Life's painful lessons

By Dan Holohan
Life's painful lessons
May 19, 2017

The most immoveable object I ever merrily walked into in the moist darkness of an old building’s basement was the downturned, fully extended stem of a large OS&Y steam valve. It hit me right between the eyes, broke my eyeglasses, and bent me at the waist as I rubbed the knot and mumbled every curse word I have ever learned. The guy I was with couldn’t stop laughing.

I had been tracking the condensate return with my flashlight and talking about the probable cause of the heating problem when that stem smacked me. I forgot to look up. Or forward. I was a focused man.

“You should wear a hat when you’re on a job,” the guy said once he managed to catch his breath. “Something with a brim.” Then he went back to laughing. “You okay?” More laughing.

I tried to think of more curse words for him. Did the best I could. You would have done the same.

Life’s lesson learned. Wear a hat with a brim. Walk slowly. Look up as well as down. And sideways.

Got it.

The whole family was in Cape May on vacation last July. The Lovely Marianne and I had rented a big house by the beach for a week and we invited the four daughters with their husbands and the five grandkids to join us. They all accepted because they know a good deal when they see it.

Colleen and Adam and two-year-old grandgirl, Quinn, came down from Boston, so they decided to leave on Friday instead of Saturday and spend Friday night in Atlantic City to break up the long drive. They suggested we join them and they even paid for our hotel room. Good deal.

The Lovely Marianne and I got there first, and since it was too early to check in at the hotel she suggested we go to the outlet mall that’s filled with lots of stores but not many people. Atlantic City is no longer a Boardwalk Empire.

We walked around for a while and T.L.M. suggested that I get a new pair of flip-flops. I was wearing Teva sandals, which I had broken in the previous summer, and I liked them just fine. They used to have orange pull-tabs on the back straps, but T.L.M. didn’t like the way those tabs looked, so she suggested I cut them off last summer. I did this mainly because saying yes is less expensive than divorce.

She took me into the Crocs store and picked out a pair of black plastic flip-flops that supposedly made me look less like an old guy. “These will look nice on the beach,” she said, so that’s what I got.

When we got to the car she had me put on the new Crocs and stuff the old Tevas into the dark part of the car’s trunk with the rest of the old stuff. I now looked like a much younger man, or so she said.

So Colleen, Adam and Quinn arrive and we set out to walk the Atlantic City boardwalk in search of a bushel-basket of chili nachos and cold beers. We walk quite a ways because Quinn needs the exercise after being locked into the car seat for all those hours. I begin to notice that the Crocs are digging small bloody trenches into the tops of both my second toes. I walk a bit slower, trying to slide back away from the plastic but it just gets worse. “Why so slow?” T.L.M. asks. I show her the feet. “That looks painful,” she says. “Don’t worry; you’ll break them in.”
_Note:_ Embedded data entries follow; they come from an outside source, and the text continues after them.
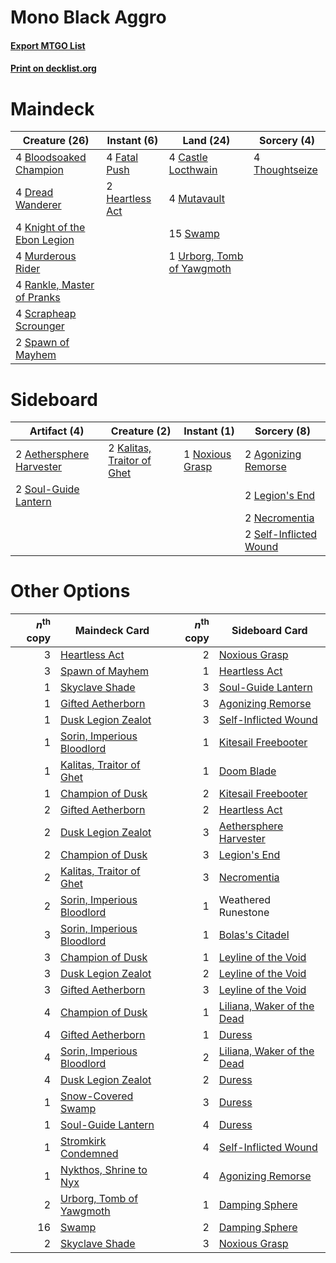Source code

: # Mono Black Aggro

#### [Export MTGO List](../collection/Mono%20Black%20Aggro/Mono%20Black%20Aggro.txt)
#### [Print on decklist.org](http://decklist.org/?deckmain=4%09Bloodsoaked%20Champion%0A4%09Castle%20Locthwain%0A4%09Dread%20Wanderer%0A4%09Fatal%20Push%0A2%09Heartless%20Act%0A4%09Knight%20of%20the%20Ebon%20Legion%0A4%09Murderous%20Rider%0A4%09Mutavault%0A4%09Rankle,%20Master%20of%20Pranks%0A4%09Scrapheap%20Scrounger%0A2%09Spawn%20of%20Mayhem%0A15%09Swamp%0A4%09Thoughtseize%0A1%09Urborg,%20Tomb%20of%20Yawgmoth&deckside=2%09Aethersphere%20Harvester%0A2%09Agonizing%20Remorse%0A2%09Kalitas,%20Traitor%20of%20Ghet%0A2%09Legion's%20End%0A2%09Necromentia%0A1%09Noxious%20Grasp%0A2%09Self-Inflicted%20Wound%0A2%09Soul-Guide%20Lantern)
# Maindeck

|                                            Creature (26)                                             |                                       Instant (6)                                        |                                              Land (24)                                              |                                       Sorcery (4)                                       |
|------------------------------------------------------------------------------------------------------|------------------------------------------------------------------------------------------|-----------------------------------------------------------------------------------------------------|-----------------------------------------------------------------------------------------|
|4 [Bloodsoaked Champion](http://gatherer.wizards.com/Pages/Card/Details.aspx?multiverseid=386494)     |4 [Fatal Push](http://gatherer.wizards.com/Pages/Card/Details.aspx?multiverseid=423724)   |4 [Castle Locthwain](http://gatherer.wizards.com/Pages/Card/Details.aspx?multiverseid=473203)        |4 [Thoughtseize](http://gatherer.wizards.com/Pages/Card/Details.aspx?multiverseid=438676)|
|4 [Dread Wanderer](http://gatherer.wizards.com/Pages/Card/Details.aspx?multiverseid=426790)           |2 [Heartless Act](http://gatherer.wizards.com/Pages/Card/Details.aspx?multiverseid=479611)|4 [Mutavault](http://gatherer.wizards.com/Pages/Card/Details.aspx?multiverseid=370733)               |                                                                                         |
|4 [Knight of the Ebon Legion](http://gatherer.wizards.com/Pages/Card/Details.aspx?multiverseid=466859)|                                                                                          |15 [Swamp](http://gatherer.wizards.com/Pages/Card/Details.aspx?multiverseid=439858)                  |                                                                                         |
|4 [Murderous Rider](http://gatherer.wizards.com/Pages/Card/Details.aspx?multiverseid=473059)          |                                                                                          |1 [Urborg, Tomb of Yawgmoth](http://gatherer.wizards.com/Pages/Card/Details.aspx?multiverseid=383425)|                                                                                         |
|4 [Rankle, Master of Pranks](http://gatherer.wizards.com/Pages/Card/Details.aspx?multiverseid=473063) |                                                                                          |                                                                                                     |                                                                                         |
|4 [Scrapheap Scrounger](http://gatherer.wizards.com/Pages/Card/Details.aspx?multiverseid=417804)      |                                                                                          |                                                                                                     |                                                                                         |
|2 [Spawn of Mayhem](http://gatherer.wizards.com/Pages/Card/Details.aspx?multiverseid=457229)          |                                                                                          |                                                                                                     |                                                                                         |


# Sideboard

|                                           Artifact (4)                                            |                                            Creature (2)                                             |                                       Instant (1)                                        |                                           Sorcery (8)                                           |
|---------------------------------------------------------------------------------------------------|-----------------------------------------------------------------------------------------------------|------------------------------------------------------------------------------------------|-------------------------------------------------------------------------------------------------|
|2 [Aethersphere Harvester](http://gatherer.wizards.com/Pages/Card/Details.aspx?multiverseid=423809)|2 [Kalitas, Traitor of Ghet](http://gatherer.wizards.com/Pages/Card/Details.aspx?multiverseid=407596)|1 [Noxious Grasp](http://gatherer.wizards.com/Pages/Card/Details.aspx?multiverseid=466864)|2 [Agonizing Remorse](http://gatherer.wizards.com/Pages/Card/Details.aspx?multiverseid=476334)   |
|2 [Soul-Guide Lantern](http://gatherer.wizards.com/Pages/Card/Details.aspx?multiverseid=476488)    |                                                                                                     |                                                                                          |2 [Legion's End](http://gatherer.wizards.com/Pages/Card/Details.aspx?multiverseid=466860)        |
|                                                                                                   |                                                                                                     |                                                                                          |2 [Necromentia](http://gatherer.wizards.com/Pages/Card/Details.aspx?multiverseid=485439)         |
|                                                                                                   |                                                                                                     |                                                                                          |2 [Self-Inflicted Wound](http://gatherer.wizards.com/Pages/Card/Details.aspx?multiverseid=394686)|


# Other Options

|*n*<sup>th</sup> copy|                                            Maindeck Card                                            |*n*<sup>th</sup> copy|                                           Sideboard Card                                            |
|--------------------:|-----------------------------------------------------------------------------------------------------|--------------------:|-----------------------------------------------------------------------------------------------------|
|                    3|[Heartless Act](http://gatherer.wizards.com/Pages/Card/Details.aspx?multiverseid=479611)             |                    2|[Noxious Grasp](http://gatherer.wizards.com/Pages/Card/Details.aspx?multiverseid=466864)             |
|                    3|[Spawn of Mayhem](http://gatherer.wizards.com/Pages/Card/Details.aspx?multiverseid=457229)           |                    1|[Heartless Act](http://gatherer.wizards.com/Pages/Card/Details.aspx?multiverseid=479611)             |
|                    1|[Skyclave Shade](http://gatherer.wizards.com/Pages/Card/Details.aspx?multiverseid=491763)            |                    3|[Soul-Guide Lantern](http://gatherer.wizards.com/Pages/Card/Details.aspx?multiverseid=476488)        |
|                    1|[Gifted Aetherborn](http://gatherer.wizards.com/Pages/Card/Details.aspx?multiverseid=423728)         |                    3|[Agonizing Remorse](http://gatherer.wizards.com/Pages/Card/Details.aspx?multiverseid=476334)         |
|                    1|[Dusk Legion Zealot](http://gatherer.wizards.com/Pages/Card/Details.aspx?multiverseid=442078)        |                    3|[Self-Inflicted Wound](http://gatherer.wizards.com/Pages/Card/Details.aspx?multiverseid=394686)      |
|                    1|[Sorin, Imperious Bloodlord](http://gatherer.wizards.com/Pages/Card/Details.aspx?multiverseid=466869)|                    1|[Kitesail Freebooter](http://gatherer.wizards.com/Pages/Card/Details.aspx?multiverseid=435264)       |
|                    1|[Kalitas, Traitor of Ghet](http://gatherer.wizards.com/Pages/Card/Details.aspx?multiverseid=407596)  |                    1|[Doom Blade](http://gatherer.wizards.com/Pages/Card/Details.aspx?multiverseid=247322)                |
|                    1|[Champion of Dusk](http://gatherer.wizards.com/Pages/Card/Details.aspx?multiverseid=439721)          |                    2|[Kitesail Freebooter](http://gatherer.wizards.com/Pages/Card/Details.aspx?multiverseid=435264)       |
|                    2|[Gifted Aetherborn](http://gatherer.wizards.com/Pages/Card/Details.aspx?multiverseid=423728)         |                    2|[Heartless Act](http://gatherer.wizards.com/Pages/Card/Details.aspx?multiverseid=479611)             |
|                    2|[Dusk Legion Zealot](http://gatherer.wizards.com/Pages/Card/Details.aspx?multiverseid=442078)        |                    3|[Aethersphere Harvester](http://gatherer.wizards.com/Pages/Card/Details.aspx?multiverseid=423809)    |
|                    2|[Champion of Dusk](http://gatherer.wizards.com/Pages/Card/Details.aspx?multiverseid=439721)          |                    3|[Legion's End](http://gatherer.wizards.com/Pages/Card/Details.aspx?multiverseid=466860)              |
|                    2|[Kalitas, Traitor of Ghet](http://gatherer.wizards.com/Pages/Card/Details.aspx?multiverseid=407596)  |                    3|[Necromentia](http://gatherer.wizards.com/Pages/Card/Details.aspx?multiverseid=485439)               |
|                    2|[Sorin, Imperious Bloodlord](http://gatherer.wizards.com/Pages/Card/Details.aspx?multiverseid=466869)|                    1|Weathered Runestone                                                                                  |
|                    3|[Sorin, Imperious Bloodlord](http://gatherer.wizards.com/Pages/Card/Details.aspx?multiverseid=466869)|                    1|[Bolas's Citadel](http://gatherer.wizards.com/Pages/Card/Details.aspx?multiverseid=461006)           |
|                    3|[Champion of Dusk](http://gatherer.wizards.com/Pages/Card/Details.aspx?multiverseid=439721)          |                    1|[Leyline of the Void](http://gatherer.wizards.com/Pages/Card/Details.aspx?multiverseid=107682)       |
|                    3|[Dusk Legion Zealot](http://gatherer.wizards.com/Pages/Card/Details.aspx?multiverseid=442078)        |                    2|[Leyline of the Void](http://gatherer.wizards.com/Pages/Card/Details.aspx?multiverseid=107682)       |
|                    3|[Gifted Aetherborn](http://gatherer.wizards.com/Pages/Card/Details.aspx?multiverseid=423728)         |                    3|[Leyline of the Void](http://gatherer.wizards.com/Pages/Card/Details.aspx?multiverseid=107682)       |
|                    4|[Champion of Dusk](http://gatherer.wizards.com/Pages/Card/Details.aspx?multiverseid=439721)          |                    1|[Liliana, Waker of the Dead](http://gatherer.wizards.com/Pages/Card/Details.aspx?multiverseid=485431)|
|                    4|[Gifted Aetherborn](http://gatherer.wizards.com/Pages/Card/Details.aspx?multiverseid=423728)         |                    1|[Duress](http://gatherer.wizards.com/Pages/Card/Details.aspx?multiverseid=14557)                     |
|                    4|[Sorin, Imperious Bloodlord](http://gatherer.wizards.com/Pages/Card/Details.aspx?multiverseid=466869)|                    2|[Liliana, Waker of the Dead](http://gatherer.wizards.com/Pages/Card/Details.aspx?multiverseid=485431)|
|                    4|[Dusk Legion Zealot](http://gatherer.wizards.com/Pages/Card/Details.aspx?multiverseid=442078)        |                    2|[Duress](http://gatherer.wizards.com/Pages/Card/Details.aspx?multiverseid=14557)                     |
|                    1|[Snow-Covered Swamp](http://gatherer.wizards.com/Pages/Card/Details.aspx?multiverseid=121256)        |                    3|[Duress](http://gatherer.wizards.com/Pages/Card/Details.aspx?multiverseid=14557)                     |
|                    1|[Soul-Guide Lantern](http://gatherer.wizards.com/Pages/Card/Details.aspx?multiverseid=476488)        |                    4|[Duress](http://gatherer.wizards.com/Pages/Card/Details.aspx?multiverseid=14557)                     |
|                    1|[Stromkirk Condemned](http://gatherer.wizards.com/Pages/Card/Details.aspx?multiverseid=414402)       |                    4|[Self-Inflicted Wound](http://gatherer.wizards.com/Pages/Card/Details.aspx?multiverseid=394686)      |
|                    1|[Nykthos, Shrine to Nyx](http://gatherer.wizards.com/Pages/Card/Details.aspx?multiverseid=373713)    |                    4|[Agonizing Remorse](http://gatherer.wizards.com/Pages/Card/Details.aspx?multiverseid=476334)         |
|                    2|[Urborg, Tomb of Yawgmoth](http://gatherer.wizards.com/Pages/Card/Details.aspx?multiverseid=383425)  |                    1|[Damping Sphere](http://gatherer.wizards.com/Pages/Card/Details.aspx?multiverseid=443101)            |
|                   16|[Swamp](http://gatherer.wizards.com/Pages/Card/Details.aspx?multiverseid=439858)                     |                    2|[Damping Sphere](http://gatherer.wizards.com/Pages/Card/Details.aspx?multiverseid=443101)            |
|                    2|[Skyclave Shade](http://gatherer.wizards.com/Pages/Card/Details.aspx?multiverseid=491763)            |                    3|[Noxious Grasp](http://gatherer.wizards.com/Pages/Card/Details.aspx?multiverseid=466864)             |

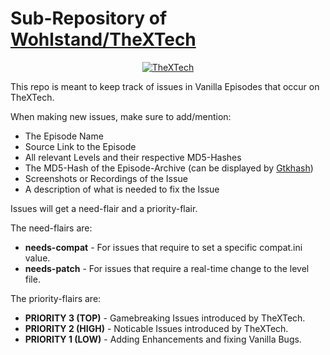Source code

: # Sub-Repository of [Wohlstand/TheXTech](https://github.com/Wohlstand/TheXTech)
<p align="center">
<a href="https://github.com/Wohlstand/TheXTech/releases"><img src="https://raw.githubusercontent.com/Wohlstand/TheXTech/master/resources/icon/thextech_256.png" alt="TheXTech"></a>
</p>

This repo is meant to keep track of issues in Vanilla Episodes that occur on TheXTech.

When making new issues, make sure to add/mention:

- The Episode Name
- Source Link to the Episode
- All relevant Levels and their respective MD5-Hashes
- The MD5-Hash of the Episode-Archive (can be displayed by [Gtkhash](https://github.com/tristanheaven/gtkhash/releases))
- Screenshots or Recordings of the Issue
- A description of what is needed to fix the Issue

Issues will get a need-flair and a priority-flair.

The need-flairs are:

- **needs-compat** - For issues that require to set a specific compat.ini value.
- **needs-patch** - For issues that require a real-time change to the level file.

The priority-flairs are:

- **PRIORITY 3 (TOP)** - Gamebreaking Issues introduced by TheXTech.
- **PRIORITY 2 (HIGH)** - Noticable Issues introduced by TheXTech.
- **PRIORITY 1 (LOW)** - Adding Enhancements and fixing Vanilla Bugs.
Women don’t easily quit on new shoes, and I wasn’t about to take them off and go barefoot because the Atlantic City boardwalk is made of rusty nails and venomous splinters. And so began my week of pain.

By the time we got to Cape May the next morning, I was back in my old-guy sandals and in full-bleed mode. I smeared some ointment on the cuts and sucked it up. What can you do?

The grandkids wanted to walk on the beach and I followed them because they’re adorable and I love them, but I forgot that sand in an open cut only makes things worse.

“Why are you walking that way, Poppy?”

“Poppy’s funny!”

We got to the house and I washed out the cuts and applied more ointment. Four-year-old Dempsey climbed onto my lap. She hugged me and told me she loved me and she filled me with warmth. She hugged me again and I was in Grandpa Heaven.

She spotted a toy on the floor a moment later and slid from my lap like a slalom skier. The razor sharp side of her leather sandal scraped like a snowplow down my shin bone and across the top of my bare left foot. The scab that had been trying to form on my miserable toe gave up.

“DAD!” her mother said.

“What does that word mean, Poppy?” Dempsey asked.

I just sobbed and applied more ointment.

The feet were better the next day and I was having a sandwich at the big dining-room table. I had my sore feet tucked outside the legs of my chair to keep them beyond stomping range. The heavy Victorian chair to my right was unoccupied and pushed back a ways. Son-in-law, Adam, noticed this as he was walking by.

“The kids are liable to bump into this,” he said. “It’s so heavy. They could get hurt.” He lifted the chair and clomped it into place, which, unfortunately, was directly on top of my sorry toe.

“DAD!”

“Oh, sorry,” Adam said.

More ointment for Poppy.

Two days later, we take two of the grandkids to Beach Plum Farm, a small jewel of a place with pretty plants, a minor gift shop and chickens to feed. It’s perfect for the little ones. We walk amongst the parsley, sage, rosemary, and thyme and head for the chickens. A rooster crows and I explain to little Bridget how the rooster makes the sun come up every morning. She’s not sure whether to believe me or not and I’m okay with that because there will be plenty more lies to follow as we grow old together. She’ll get to pick and choose.

I put quarters into the chicken feed machine and twist the knob. I hand the small paper cone to Bridget and she has her first experience feeding fowl. She’s adorable and the chickens are hungry. A hen follows the cracked corn pellets and comes very close to us. Bridget is delighted, as is Quinn in her stroller.  A red hen walks over to me and does that thing that chickens do with their heads when they’re looking around. And down.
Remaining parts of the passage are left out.